• **WHAT YOU WILL DO**: Once you have read the entries, please say how many lines hold the string "with", giving the number only.

• **RECORDED DATA**:
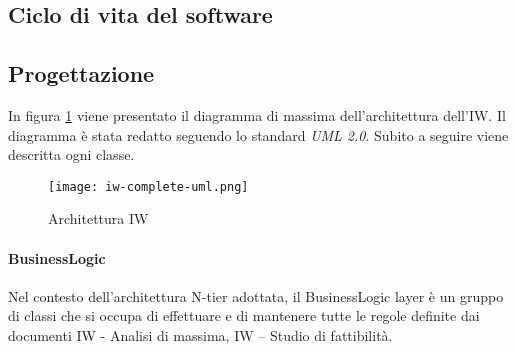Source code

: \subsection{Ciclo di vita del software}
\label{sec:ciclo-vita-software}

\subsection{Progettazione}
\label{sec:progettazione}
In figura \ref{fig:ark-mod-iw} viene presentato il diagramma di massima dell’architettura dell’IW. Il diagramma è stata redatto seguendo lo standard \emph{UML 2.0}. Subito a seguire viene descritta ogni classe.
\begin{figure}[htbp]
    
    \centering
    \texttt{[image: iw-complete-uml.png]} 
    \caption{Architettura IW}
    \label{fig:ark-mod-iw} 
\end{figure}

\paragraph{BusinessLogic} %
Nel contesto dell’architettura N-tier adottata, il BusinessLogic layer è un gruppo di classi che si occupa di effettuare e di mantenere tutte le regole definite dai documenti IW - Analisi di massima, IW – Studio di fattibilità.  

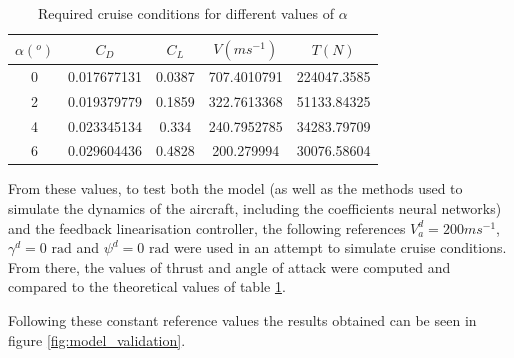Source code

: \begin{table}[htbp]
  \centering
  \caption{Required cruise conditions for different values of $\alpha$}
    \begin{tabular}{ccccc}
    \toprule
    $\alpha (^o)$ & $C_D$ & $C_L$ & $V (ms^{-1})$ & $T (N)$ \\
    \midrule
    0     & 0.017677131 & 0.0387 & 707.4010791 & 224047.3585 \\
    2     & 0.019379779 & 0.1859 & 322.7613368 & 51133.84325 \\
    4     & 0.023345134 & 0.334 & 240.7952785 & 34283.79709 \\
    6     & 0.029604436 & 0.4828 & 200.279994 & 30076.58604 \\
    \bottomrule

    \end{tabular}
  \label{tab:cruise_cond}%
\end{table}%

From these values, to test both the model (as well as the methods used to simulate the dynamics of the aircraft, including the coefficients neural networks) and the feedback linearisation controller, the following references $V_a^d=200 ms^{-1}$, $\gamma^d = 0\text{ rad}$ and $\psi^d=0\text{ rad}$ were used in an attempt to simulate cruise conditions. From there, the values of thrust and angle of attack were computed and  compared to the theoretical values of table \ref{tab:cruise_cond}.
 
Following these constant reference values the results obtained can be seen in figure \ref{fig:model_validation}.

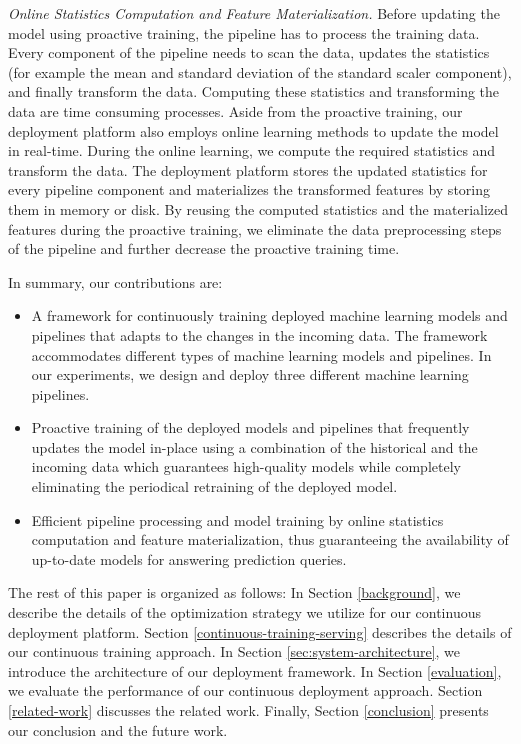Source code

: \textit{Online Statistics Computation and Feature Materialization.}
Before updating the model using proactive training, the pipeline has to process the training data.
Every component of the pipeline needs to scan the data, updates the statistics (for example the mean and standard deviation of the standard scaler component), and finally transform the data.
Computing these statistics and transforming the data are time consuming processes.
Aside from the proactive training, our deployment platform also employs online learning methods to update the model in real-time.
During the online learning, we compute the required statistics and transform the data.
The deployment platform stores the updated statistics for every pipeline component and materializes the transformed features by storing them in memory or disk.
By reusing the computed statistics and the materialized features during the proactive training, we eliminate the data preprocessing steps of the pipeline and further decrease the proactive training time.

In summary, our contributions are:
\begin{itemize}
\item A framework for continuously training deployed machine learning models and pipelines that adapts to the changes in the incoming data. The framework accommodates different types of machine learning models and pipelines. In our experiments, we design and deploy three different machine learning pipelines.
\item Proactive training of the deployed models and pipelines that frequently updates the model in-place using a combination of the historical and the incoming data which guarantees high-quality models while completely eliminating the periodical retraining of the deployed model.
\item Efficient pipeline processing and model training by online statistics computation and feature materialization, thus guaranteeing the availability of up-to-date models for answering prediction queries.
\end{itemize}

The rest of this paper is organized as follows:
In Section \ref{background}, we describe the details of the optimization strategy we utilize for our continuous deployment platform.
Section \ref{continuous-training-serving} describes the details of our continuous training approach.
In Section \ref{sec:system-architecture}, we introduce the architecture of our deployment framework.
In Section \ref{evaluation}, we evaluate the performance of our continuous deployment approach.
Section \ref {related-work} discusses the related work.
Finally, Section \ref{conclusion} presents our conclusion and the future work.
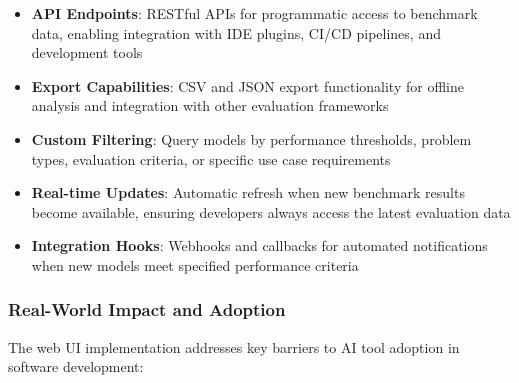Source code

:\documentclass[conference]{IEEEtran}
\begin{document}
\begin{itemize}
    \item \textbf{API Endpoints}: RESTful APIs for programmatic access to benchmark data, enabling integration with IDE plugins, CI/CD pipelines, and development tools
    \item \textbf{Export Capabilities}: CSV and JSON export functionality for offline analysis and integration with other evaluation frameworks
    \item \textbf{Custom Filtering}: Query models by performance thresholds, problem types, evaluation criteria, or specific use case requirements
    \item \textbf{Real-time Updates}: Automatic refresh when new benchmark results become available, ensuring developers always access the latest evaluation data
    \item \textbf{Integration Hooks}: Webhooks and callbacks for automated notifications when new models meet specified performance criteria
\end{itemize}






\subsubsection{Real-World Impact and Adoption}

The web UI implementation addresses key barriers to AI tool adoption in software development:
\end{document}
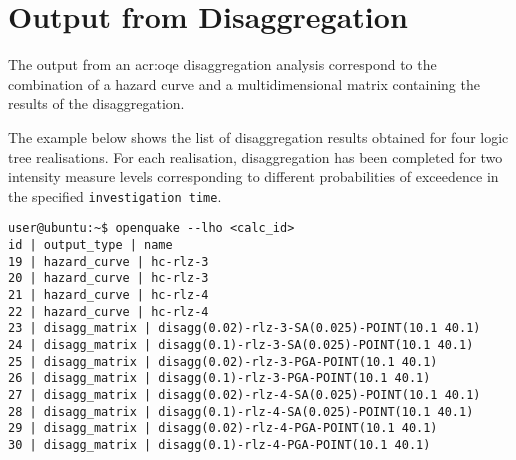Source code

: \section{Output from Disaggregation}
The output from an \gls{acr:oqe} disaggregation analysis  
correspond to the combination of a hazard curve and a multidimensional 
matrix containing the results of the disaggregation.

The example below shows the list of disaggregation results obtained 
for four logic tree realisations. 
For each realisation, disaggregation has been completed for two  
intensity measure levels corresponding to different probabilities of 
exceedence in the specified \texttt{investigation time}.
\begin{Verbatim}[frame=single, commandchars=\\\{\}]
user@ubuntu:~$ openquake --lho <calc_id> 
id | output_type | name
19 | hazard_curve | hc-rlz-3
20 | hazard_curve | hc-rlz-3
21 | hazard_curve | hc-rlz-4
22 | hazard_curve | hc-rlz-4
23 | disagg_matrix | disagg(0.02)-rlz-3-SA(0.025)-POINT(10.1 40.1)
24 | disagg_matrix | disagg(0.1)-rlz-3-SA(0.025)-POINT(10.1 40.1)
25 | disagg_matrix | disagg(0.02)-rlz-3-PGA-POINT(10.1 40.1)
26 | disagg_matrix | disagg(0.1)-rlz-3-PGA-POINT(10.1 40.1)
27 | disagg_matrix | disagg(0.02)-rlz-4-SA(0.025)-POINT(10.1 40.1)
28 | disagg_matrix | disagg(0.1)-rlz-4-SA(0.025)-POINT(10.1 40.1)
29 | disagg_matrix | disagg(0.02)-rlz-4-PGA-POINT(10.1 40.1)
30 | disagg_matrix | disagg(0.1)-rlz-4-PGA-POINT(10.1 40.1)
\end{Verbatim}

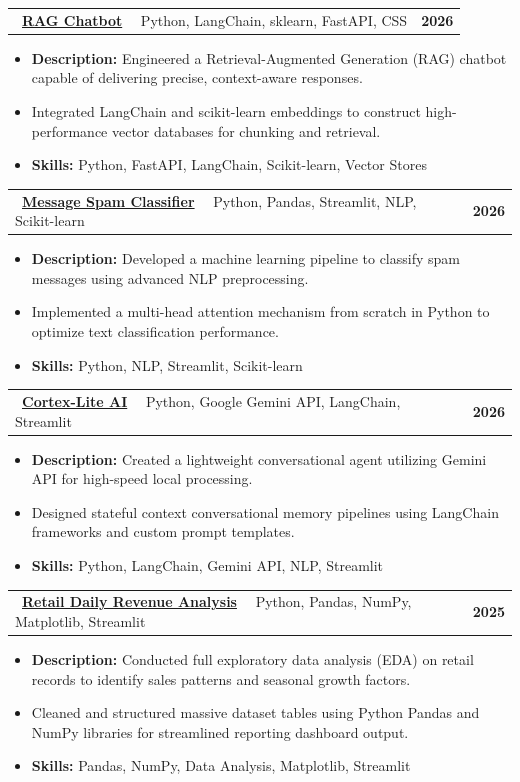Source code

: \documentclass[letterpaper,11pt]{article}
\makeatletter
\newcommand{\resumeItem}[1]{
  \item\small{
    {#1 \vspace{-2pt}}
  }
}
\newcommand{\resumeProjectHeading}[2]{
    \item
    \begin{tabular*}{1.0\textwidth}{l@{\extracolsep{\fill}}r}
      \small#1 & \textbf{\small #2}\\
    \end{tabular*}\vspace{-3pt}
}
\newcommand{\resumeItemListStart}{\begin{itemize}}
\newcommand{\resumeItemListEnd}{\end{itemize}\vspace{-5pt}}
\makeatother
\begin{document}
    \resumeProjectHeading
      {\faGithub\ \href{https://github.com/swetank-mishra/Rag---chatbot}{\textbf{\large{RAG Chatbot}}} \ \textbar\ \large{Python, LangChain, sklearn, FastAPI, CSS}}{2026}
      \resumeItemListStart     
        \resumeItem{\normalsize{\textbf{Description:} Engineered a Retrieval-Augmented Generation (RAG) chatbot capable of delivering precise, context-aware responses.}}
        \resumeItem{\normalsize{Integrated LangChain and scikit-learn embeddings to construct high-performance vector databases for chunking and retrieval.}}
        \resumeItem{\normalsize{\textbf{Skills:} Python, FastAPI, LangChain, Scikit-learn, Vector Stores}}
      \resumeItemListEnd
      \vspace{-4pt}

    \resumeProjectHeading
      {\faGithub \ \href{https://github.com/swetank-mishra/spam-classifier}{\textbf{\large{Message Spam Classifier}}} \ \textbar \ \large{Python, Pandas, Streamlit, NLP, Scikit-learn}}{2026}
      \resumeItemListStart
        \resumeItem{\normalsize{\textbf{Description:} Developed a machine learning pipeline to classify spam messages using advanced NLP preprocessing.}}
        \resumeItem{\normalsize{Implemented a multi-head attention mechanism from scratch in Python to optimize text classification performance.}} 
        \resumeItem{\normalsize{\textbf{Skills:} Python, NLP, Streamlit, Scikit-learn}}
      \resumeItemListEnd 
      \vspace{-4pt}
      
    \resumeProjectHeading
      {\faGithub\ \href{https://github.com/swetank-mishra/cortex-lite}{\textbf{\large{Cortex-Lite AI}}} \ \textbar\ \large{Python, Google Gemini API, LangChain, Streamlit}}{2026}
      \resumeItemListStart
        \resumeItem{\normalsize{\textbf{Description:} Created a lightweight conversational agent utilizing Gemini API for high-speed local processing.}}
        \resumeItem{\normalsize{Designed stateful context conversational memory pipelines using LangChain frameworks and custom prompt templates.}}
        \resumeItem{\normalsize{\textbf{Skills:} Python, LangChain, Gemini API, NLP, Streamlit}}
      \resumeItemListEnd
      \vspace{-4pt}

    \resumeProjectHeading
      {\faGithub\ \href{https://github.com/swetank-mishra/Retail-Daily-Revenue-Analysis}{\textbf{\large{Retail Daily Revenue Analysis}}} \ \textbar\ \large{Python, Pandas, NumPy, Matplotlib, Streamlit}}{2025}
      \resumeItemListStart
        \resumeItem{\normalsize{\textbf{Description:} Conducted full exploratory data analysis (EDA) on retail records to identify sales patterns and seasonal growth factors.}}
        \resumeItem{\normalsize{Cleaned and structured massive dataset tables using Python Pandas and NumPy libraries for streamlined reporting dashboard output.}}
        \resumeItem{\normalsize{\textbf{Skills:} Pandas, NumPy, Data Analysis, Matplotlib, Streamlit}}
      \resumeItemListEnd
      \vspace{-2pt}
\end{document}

• **SOLVED EXERCISE**: 2